Speed Improvments on get_all_simple_paths

hi There first time poster I am using the function get_all_simple_paths and I notice a significant speed issue with graph and nodes > 600.

I simplify my graph before usage. I’m using python 3.7 and installed using conda.

Is there a way to get speed improvements? or somehow use the C version with python. BTW is the python or cython code for igraph multi-threaded?

As stated in the documentation,

Note that potentially there are exponentially many paths between two vertices of a graph, especially if your graph is lattice-like.

In other words, it is entirely expected that as the size of the graph increases, you will hit a performance wall. A faster implementation is not likely to help much for such problems. “Brute-force” approaches to speedup, such as faster computers or parallelization definitely would not help. It would only make make slightly larger graphs feasible.

I am not familiar with the specific implementation used in igraph, and how much better one can get. Perhaps better implementations are possible. My point is that since the number of results is exponentially large, no algorithm will be better than exponential—all of them will hit a performance wall at some graph size.


The Python interface of igraph exposes the function implemented in the C core. You are already using it.

Thank you for the reply I see and that does make quiet a bit of sense.
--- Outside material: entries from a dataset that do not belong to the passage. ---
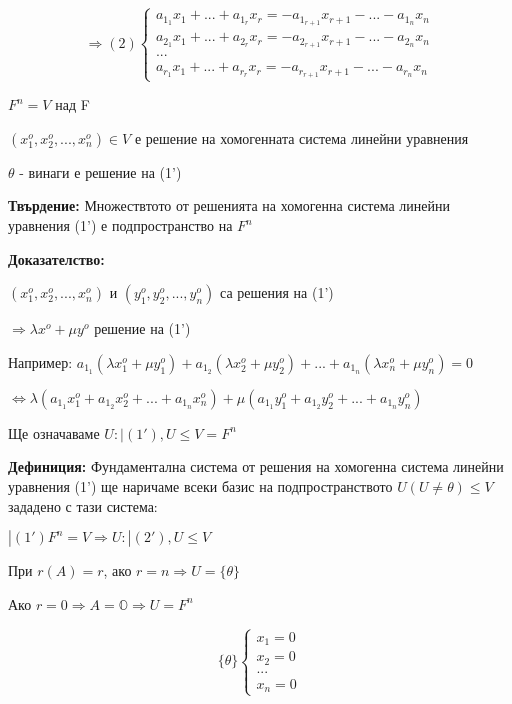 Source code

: \documentclass[fleqn,12pt]{article}
\begin{document}
\begin{flushleft}
\begin{equation*}
    \Rightarrow(2)\begin{cases}
        a_{1_1}x_1+...+a_{1_r}x_r = - a_{1_{r+1}}x_{r+1} - ... - a_{1_n}x_n\\
        a_{2_1}x_1+...+a_{2_r}x_r = - a_{2_{r+1}}x_{r+1} - ... - a_{2_n}x_n\\
        ...\\
        a_{r_1}x_1+...+a_{r_r}x_r = - a_{r_{r+1}}x_{r+1} - ... - a_{r_n}x_n
    \end{cases}
\end{equation*}

$ F^n = V $ над F

$ ( x_1^o, x_2^o, ..., x_n^o ) \in V $ е решение на хомогенната система линейни уравнения

$ \theta $ - винаги е решение на (1')

\vspace{5mm}

\textbf{Твърдение:} Множествтото от решенията на хомогенна система линейни уравнения (1') е подпространство на $ F^n $

\vspace{5mm}

\textbf{Доказателство:}

$ ( x_1^o, x_2^o, ..., x_n^o ) $ и $ ( y_1^o, y_2^o, ..., y_n^o )$ са решения на (1')

$\Rightarrow \lambda x^o + \mu y^o $ решение на (1')

Например: $ a_{1_1} (\lambda x_1^o + \mu y_1^o) + a_{1_2} (\lambda x_2^o + \mu y_2^o) + ... + a_{1_n} (\lambda x_n^o + \mu y_n^o) = 0 $

$ \Leftrightarrow \lambda (a_{1_1} x_1^o + a_{1_2} x_2^o + ... + a_{1_n} x_n^o) + \mu  (a_{1_1} y_1^o + a_{1_2} y_2^o + ... + a_{1_n} y_n^o) $

\vspace{5mm}

Ще означаваме $ U: | (1') , U \leq V = F^n $

\vspace{5mm}

\textbf{Дефиниция: } Фундаментална система от решения на хомогенна система линейни уравнения (1') ще наричаме всеки базис на подпространството $ U (U \neq \theta) \leq V $ зададено с тази система:

$ |(1') F^n = V \Rightarrow U: |(2'), U \leq V $

При $ r(A) = r $, ако $ r = n \Rightarrow U = \{ \theta \} $

Ако $ r = 0 \Rightarrow A = \mathbb{O} \Rightarrow U = F^n $


\begin{equation*}
   \{\theta\} \begin{cases}
        x_1 = 0 \\
        x_2 = 0 \\
        ...\\
        x_n = 0
    \end{cases}
\end{equation*}

\end{flushleft}
\end{document}

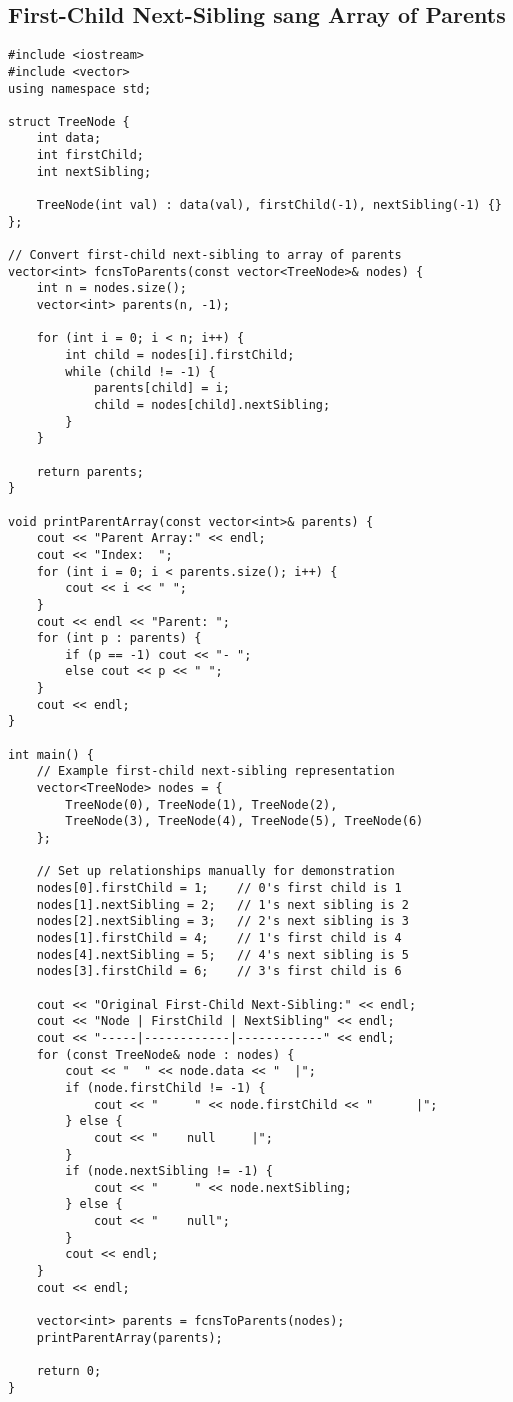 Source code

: \documentclass[12pt]{article}
\begin{document}
\subsection{First-Child Next-Sibling sang Array of Parents}

\begin{lstlisting}[caption={Chuyển đổi từ First-Child Next-Sibling sang Array of Parents}]
#include <iostream>
#include <vector>
using namespace std;

struct TreeNode {
    int data;
    int firstChild;
    int nextSibling;
    
    TreeNode(int val) : data(val), firstChild(-1), nextSibling(-1) {}
};

// Convert first-child next-sibling to array of parents
vector<int> fcnsToParents(const vector<TreeNode>& nodes) {
    int n = nodes.size();
    vector<int> parents(n, -1);
    
    for (int i = 0; i < n; i++) {
        int child = nodes[i].firstChild;
        while (child != -1) {
            parents[child] = i;
            child = nodes[child].nextSibling;
        }
    }
    
    return parents;
}

void printParentArray(const vector<int>& parents) {
    cout << "Parent Array:" << endl;
    cout << "Index:  ";
    for (int i = 0; i < parents.size(); i++) {
        cout << i << " ";
    }
    cout << endl << "Parent: ";
    for (int p : parents) {
        if (p == -1) cout << "- ";
        else cout << p << " ";
    }
    cout << endl;
}

int main() {
    // Example first-child next-sibling representation
    vector<TreeNode> nodes = {
        TreeNode(0), TreeNode(1), TreeNode(2), 
        TreeNode(3), TreeNode(4), TreeNode(5), TreeNode(6)
    };
    
    // Set up relationships manually for demonstration
    nodes[0].firstChild = 1;    // 0's first child is 1
    nodes[1].nextSibling = 2;   // 1's next sibling is 2
    nodes[2].nextSibling = 3;   // 2's next sibling is 3
    nodes[1].firstChild = 4;    // 1's first child is 4
    nodes[4].nextSibling = 5;   // 4's next sibling is 5
    nodes[3].firstChild = 6;    // 3's first child is 6
    
    cout << "Original First-Child Next-Sibling:" << endl;
    cout << "Node | FirstChild | NextSibling" << endl;
    cout << "-----|------------|------------" << endl;
    for (const TreeNode& node : nodes) {
        cout << "  " << node.data << "  |";
        if (node.firstChild != -1) {
            cout << "     " << node.firstChild << "      |";
        } else {
            cout << "    null     |";
        }
        if (node.nextSibling != -1) {
            cout << "     " << node.nextSibling;
        } else {
            cout << "    null";
        }
        cout << endl;
    }
    cout << endl;
    
    vector<int> parents = fcnsToParents(nodes);
    printParentArray(parents);
    
    return 0;
}
\end{lstlisting}
\end{document}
I’m not an expert in graphs do you or does anyone (broadcasting request for any passer bys) know of a way to reduce my graph to make it more simpler.

In the documentation it says it may run out of memory when calculating get_all_simple_paths.

A decent idea might be to use tempfile to push the paths to disk then load back up at the end before returning them. It’ll help to minimize peak memory usage.

just curious if I wished to make the function multi-threaded can someone provide any insight on that before I look into it

Hi Ravi,

Caching to disk, multicore etc. are all feasible but not interesting for most users, so we can’t easily spend our time on them.

By any means, if you need it and want to code a parallelized version, feel free to get started and ask questions along the way.